Heitkamp: More accountability on Wells Fargo
Like most North Dakotans, when I walk into my local bank, I know and trust the folks behind the counter. They’re my friends and neighbors and and they’re incredibly dedicated to their work and to our community.
That’s why when I learned that at least 5,300 Wells Fargo employees had been fired for opening roughly 1.5 million fraudulent bank accounts and 565,000 credit card applications over the past five years I was flabbergasted. In North Dakota alone, Wells Fargo estimates that 1,939 accounts may have been unauthorized 84 of which incurred fees.
I wanted answers.
This week in the U.S. Senate Banking, Housing and Urban Affairs Committee where I serve as a subcommittee ranking member, I had the chance to ask Wells Fargo Chairman and CEO John Stumpf about what went wrong, how widespread this fraud was, and where the risk management failures were so we can prevent it from happening again. But most importantly I wanted to know what concrete steps were being taken to restore North Dakotans’ faith.
Every North Dakotan and every American consumer who puts their trust in a bank ought to be able to count on their personal information and their money being handled safely. And I wanted to hear directly from Stumpf about how faulty monitoring of the sales incentive programs he and his executives pushed went so wrong that the company broke that trust on such a massive scale.
But like many of my colleagues on the Committee, I was disappointed with what I heard. As I told Stumpf this long-term behavior was the result of a culture instilled by the practices and policies pushed by Wells Fargo’s leaders and no one believes that more than 5,000 employees acted independently on this.
Instead of telling me how he planned to not just fire en masse thousands of men and women at the end of the line most of whom were likely following orders but to hold those at the top accountable for failing to properly monitor the incentives they created which bolstered this behavior, Stumpf’s message repeated the same refrain: ‘Trust us we’re handling it.’
But trusting his word isn’t good enough when North Dakotans see top CEOs like him punishing the little guy and letting top managers like Carrie Tolstedt who oversaw Wells Fargo’s incentives program where the abuse took place off the hook. In fact, Tolstedt, who announced her retirement at the end of the year, stands to profit handsomely from compensation and bonuses and could walk away with more than $125 million in her pocket.
At the hearing, Stumpf didn’t demonstrate a plan to show North Dakota customers he wasn’t just using lower-level employees as a scapegoat, and he didn’t have an answer as to how or even if the Wells Fargo Board of Directors planned to claw back Tolstedt’s payout.
But most importantly, Stumpf didn’t sufficiently address how he planned to mend the perverse environment that led and even encouraged thousands of employees to corrupt behavior.
Good, hardworking employees that North Dakotans know make up the vast majority of workers and their local financial institutions deserve to be shielded from the type of rotten culture that festered in parts of Wells Fargo.
If Wells Fargo is serious about restoring the trust of customers, apologies without accountability at the top isn’t going to cut it.

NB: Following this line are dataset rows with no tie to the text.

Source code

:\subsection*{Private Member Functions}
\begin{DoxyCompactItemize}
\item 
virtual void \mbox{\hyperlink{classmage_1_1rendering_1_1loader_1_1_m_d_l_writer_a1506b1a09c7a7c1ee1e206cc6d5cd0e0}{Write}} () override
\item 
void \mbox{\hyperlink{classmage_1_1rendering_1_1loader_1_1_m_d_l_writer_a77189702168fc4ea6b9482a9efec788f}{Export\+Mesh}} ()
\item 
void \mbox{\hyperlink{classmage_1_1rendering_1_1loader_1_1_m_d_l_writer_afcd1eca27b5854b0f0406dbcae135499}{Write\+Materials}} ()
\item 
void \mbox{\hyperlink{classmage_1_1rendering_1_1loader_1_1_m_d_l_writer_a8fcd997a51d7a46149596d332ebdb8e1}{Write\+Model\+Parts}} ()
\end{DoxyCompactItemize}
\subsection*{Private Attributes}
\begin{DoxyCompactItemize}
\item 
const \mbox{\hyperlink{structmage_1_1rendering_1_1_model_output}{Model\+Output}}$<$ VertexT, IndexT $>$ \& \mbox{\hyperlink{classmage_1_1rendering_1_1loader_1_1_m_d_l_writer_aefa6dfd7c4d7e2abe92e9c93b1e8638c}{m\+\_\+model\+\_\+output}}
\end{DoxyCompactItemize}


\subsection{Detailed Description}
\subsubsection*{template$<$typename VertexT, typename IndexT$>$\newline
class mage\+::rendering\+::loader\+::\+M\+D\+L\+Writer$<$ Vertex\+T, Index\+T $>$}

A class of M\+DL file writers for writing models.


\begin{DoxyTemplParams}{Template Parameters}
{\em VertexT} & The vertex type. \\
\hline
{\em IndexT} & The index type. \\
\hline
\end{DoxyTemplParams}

And the bank must provide better answers than ‘trust us’ on how it will protect its workers.
The silver lining is that our public watch dogs at the Consumer Financial Protection Bureau and attorneys in the City and County of Los Angeles caught the massive fraud when they did, and helped provide recourse to thousands of consumers who were harmed but it’s a grim reminder of the misbehavior that can occur without their oversight of large financial institutions.
Going forward, it’s absolutely critical that members of Congress and our federal regulators who uncovered the scam work together to put the proper safeguards in place to keeping sweeping breaches of trust like this from being repeated at Wells Fargo and other financial institutions.
And to do that, I’ll keep working to get answers and accountability from folks like Stumpf at the top, and to make sure that Wells Fargo doesn’t just clean house but cleans up its act by making the changes necessary to restore the safe environment employees need and North Dakota customers deserve.